Я написал его недавно, и, кажется, оно уже указывает на некоторую перемену в моих приемах, именно на усиленье леконт-де-лилевского элемента. Кстати сказать, самого Леконта де Лиля я нахожу смертельно скучным, но мне нравится его манера вводить реализм описаний в самые фантастические сюжеты. Во всяком случае это спасенье от блоковских туманностей. Я вырабатываю также и свою собственную W расстановку слов. Теперь, когда я опять задумался над теорией стихос- ложенья, мне было бы крайне полезно услышать Ваши ответы на следующие, смущающие меня вопросы: 1) достаточно ли самобытно построение моих фраз? 2) не нарушается ли гармония между фабулой и мыслью («угловатость образов»)? 3) заслуживают ли вниманья мои темы и не является ли философская их разработка еще ребяческой?

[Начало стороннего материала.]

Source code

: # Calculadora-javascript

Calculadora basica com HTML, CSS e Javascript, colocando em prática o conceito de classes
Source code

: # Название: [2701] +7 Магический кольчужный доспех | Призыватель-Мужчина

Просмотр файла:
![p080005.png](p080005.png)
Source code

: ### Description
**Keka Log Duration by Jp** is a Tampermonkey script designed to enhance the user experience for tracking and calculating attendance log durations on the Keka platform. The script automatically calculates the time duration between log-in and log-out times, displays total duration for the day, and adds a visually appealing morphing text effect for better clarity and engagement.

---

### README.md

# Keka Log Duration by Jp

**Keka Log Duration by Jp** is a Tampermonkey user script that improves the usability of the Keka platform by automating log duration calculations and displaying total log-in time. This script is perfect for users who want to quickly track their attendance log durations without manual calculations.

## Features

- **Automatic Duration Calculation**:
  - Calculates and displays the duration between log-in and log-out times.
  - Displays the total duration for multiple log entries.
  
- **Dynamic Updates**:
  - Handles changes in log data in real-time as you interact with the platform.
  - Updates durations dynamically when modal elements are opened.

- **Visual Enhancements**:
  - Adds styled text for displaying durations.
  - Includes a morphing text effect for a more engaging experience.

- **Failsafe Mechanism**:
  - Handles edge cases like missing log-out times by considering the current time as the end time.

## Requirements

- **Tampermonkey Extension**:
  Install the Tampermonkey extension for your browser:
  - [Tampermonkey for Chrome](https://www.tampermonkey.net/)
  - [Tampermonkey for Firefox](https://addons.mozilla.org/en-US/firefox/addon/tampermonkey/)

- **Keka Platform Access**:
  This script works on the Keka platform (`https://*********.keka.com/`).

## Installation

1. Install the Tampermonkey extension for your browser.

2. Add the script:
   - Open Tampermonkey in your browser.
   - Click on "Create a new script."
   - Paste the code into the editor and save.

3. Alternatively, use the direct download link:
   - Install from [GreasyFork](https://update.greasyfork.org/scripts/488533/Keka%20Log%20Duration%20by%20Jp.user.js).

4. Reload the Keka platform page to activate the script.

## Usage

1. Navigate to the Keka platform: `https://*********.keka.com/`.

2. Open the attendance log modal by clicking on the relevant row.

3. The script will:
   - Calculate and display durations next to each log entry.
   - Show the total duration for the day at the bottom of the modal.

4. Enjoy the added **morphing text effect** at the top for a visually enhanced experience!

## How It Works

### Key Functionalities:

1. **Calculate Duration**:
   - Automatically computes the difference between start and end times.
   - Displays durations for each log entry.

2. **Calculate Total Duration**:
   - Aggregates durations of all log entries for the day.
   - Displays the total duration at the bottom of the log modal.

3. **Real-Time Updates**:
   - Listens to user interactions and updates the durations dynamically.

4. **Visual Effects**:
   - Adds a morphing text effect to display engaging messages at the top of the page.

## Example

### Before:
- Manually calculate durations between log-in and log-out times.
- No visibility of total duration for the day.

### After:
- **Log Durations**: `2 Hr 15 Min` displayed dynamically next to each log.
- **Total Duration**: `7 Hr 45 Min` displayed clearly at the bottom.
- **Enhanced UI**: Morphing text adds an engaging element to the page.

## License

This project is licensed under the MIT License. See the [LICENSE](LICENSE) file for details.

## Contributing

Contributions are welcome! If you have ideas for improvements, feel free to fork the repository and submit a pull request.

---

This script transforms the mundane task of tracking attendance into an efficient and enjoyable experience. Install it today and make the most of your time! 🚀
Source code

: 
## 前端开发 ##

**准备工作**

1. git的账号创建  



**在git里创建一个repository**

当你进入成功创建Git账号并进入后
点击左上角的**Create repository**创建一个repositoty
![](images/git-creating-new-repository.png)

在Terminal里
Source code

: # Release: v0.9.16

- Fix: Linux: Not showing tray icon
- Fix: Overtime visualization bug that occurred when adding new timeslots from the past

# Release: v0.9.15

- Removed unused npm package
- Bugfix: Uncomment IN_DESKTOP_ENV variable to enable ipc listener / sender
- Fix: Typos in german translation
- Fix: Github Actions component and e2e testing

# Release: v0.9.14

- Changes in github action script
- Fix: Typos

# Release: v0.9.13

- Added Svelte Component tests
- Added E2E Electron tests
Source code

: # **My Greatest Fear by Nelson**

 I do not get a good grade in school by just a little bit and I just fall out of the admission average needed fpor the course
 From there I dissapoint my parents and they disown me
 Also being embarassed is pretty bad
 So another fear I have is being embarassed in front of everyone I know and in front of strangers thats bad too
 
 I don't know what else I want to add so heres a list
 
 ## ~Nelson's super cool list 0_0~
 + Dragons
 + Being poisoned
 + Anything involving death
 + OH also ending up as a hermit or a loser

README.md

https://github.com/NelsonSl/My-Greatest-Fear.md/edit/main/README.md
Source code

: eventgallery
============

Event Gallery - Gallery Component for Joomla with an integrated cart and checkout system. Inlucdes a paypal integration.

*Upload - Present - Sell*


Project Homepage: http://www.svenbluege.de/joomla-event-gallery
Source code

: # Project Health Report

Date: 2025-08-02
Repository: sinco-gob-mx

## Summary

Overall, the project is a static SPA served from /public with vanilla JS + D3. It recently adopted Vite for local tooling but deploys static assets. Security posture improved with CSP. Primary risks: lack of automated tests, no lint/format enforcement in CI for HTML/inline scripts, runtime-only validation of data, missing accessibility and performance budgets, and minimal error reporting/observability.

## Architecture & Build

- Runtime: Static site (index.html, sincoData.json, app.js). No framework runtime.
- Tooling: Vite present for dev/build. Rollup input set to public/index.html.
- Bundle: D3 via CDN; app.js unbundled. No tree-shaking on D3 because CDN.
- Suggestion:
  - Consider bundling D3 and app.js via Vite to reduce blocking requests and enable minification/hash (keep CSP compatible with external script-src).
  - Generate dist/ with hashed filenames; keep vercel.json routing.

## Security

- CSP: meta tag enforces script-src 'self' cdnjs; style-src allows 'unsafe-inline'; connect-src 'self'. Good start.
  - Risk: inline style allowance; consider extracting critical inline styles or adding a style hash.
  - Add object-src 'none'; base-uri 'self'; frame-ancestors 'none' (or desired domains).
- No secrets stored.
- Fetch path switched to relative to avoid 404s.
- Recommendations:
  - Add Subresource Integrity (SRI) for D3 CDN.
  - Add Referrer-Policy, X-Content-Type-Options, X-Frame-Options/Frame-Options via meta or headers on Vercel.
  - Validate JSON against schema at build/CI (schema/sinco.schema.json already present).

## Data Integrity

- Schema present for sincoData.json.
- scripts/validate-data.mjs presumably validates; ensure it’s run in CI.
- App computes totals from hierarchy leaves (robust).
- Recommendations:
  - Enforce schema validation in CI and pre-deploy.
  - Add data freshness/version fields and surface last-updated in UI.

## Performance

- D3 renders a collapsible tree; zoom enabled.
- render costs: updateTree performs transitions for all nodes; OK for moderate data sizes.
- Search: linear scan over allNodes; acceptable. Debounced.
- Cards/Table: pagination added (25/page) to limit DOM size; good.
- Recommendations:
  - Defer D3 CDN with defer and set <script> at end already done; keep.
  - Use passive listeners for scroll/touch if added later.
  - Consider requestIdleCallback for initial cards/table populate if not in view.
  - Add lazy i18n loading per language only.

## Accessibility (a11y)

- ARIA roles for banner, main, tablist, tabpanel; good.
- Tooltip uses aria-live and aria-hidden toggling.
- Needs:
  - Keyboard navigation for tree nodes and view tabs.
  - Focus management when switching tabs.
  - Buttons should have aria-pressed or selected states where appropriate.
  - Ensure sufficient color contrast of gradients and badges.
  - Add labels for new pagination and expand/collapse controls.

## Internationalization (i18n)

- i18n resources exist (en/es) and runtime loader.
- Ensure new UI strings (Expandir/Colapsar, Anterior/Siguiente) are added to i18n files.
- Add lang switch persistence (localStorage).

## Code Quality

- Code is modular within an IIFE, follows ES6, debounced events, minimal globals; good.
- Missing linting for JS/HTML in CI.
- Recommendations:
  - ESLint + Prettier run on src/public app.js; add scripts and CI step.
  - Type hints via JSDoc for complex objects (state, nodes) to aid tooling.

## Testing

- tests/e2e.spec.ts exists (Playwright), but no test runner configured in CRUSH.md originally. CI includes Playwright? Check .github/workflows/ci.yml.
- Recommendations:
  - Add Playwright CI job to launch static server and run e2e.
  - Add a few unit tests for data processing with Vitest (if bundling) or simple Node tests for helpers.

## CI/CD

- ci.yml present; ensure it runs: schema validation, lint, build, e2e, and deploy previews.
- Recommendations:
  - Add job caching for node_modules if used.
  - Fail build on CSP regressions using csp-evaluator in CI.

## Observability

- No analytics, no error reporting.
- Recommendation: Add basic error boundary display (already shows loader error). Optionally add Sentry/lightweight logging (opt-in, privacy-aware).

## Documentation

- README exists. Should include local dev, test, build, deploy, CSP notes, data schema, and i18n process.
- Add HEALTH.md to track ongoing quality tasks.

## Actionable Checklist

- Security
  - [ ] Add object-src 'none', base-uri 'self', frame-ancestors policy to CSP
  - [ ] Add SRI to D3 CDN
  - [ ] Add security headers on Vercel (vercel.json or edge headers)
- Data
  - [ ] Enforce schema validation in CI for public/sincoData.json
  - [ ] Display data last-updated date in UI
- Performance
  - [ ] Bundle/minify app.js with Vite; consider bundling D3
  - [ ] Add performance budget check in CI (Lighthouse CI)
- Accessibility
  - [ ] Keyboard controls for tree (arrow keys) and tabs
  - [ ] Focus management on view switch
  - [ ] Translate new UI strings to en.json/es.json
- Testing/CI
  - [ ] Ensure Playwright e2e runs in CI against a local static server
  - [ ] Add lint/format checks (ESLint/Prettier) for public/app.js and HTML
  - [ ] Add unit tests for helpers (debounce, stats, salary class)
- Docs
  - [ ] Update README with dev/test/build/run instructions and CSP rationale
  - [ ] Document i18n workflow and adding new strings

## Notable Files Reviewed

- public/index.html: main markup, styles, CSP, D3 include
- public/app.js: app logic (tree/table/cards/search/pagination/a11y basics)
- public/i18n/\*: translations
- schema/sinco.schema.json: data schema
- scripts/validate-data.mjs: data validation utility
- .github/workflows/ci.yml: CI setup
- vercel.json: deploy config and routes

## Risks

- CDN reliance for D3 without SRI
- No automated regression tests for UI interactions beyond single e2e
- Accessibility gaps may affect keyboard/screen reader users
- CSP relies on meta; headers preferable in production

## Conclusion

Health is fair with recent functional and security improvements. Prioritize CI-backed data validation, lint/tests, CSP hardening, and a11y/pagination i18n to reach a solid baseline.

На эти вопросы может ответить только посторонний человек, опытный и интересующийся моими стихами, и, кроме Вас, я таких не знаю. Верьте, что моя просьба об этих указаньях вызвана не тщеславным желаньем получать от Вас советы, а только любовью к искусству, которому я посвящаю свою жизнь. Я помню Ваши предостереженья об опасности успехов и осенью думаю уехать на полгода в Абиссинию, чтобы в новой обстановке найти новые слова, которых мне так не достает. А успехи действительно есть: до сих пор ни один из моих рассказов не был отвергнут для напечатанья. «Русская Мысль» взяла два мои рассказа и по моей просьбе (о ней ниже) напечатает их в августе, «Речь» взяла три и просила еще. Но я чувствую, что теоретически я уже перерос мою прозу, и, чтобы отделаться от этого цикла моих мыслей, я хочу до отъезда (приблизительно в сентябре) издать книгу рассказов и затем до возвращенья не печатать ничего. Теперь я дошел до щекотливого пункта. У Вас есть мой рассказ «Скрипка Страдивариуса», по общему мнению, <стоя́щий> много выше «трех новелл», и он должен войти в книгу. Поэтому для меня очень важно, если, в случае его принятия, он будет напечатан в августе. И так как это может ввести «Весы» в непредвиденные расходы по увеличенью номера, я с удовольствием откажусь от гонорара за него. Если же это все-таки не удастся, то прошу Вас, не откажите сообщить мне об этом, я предложу его в другое место. Не рассердитесь за настойчивость моих просьб и, если они Вас стеснят, забудьте о них. Вы и так слишком много сделали для меня, чтобы я мог быть в претензии.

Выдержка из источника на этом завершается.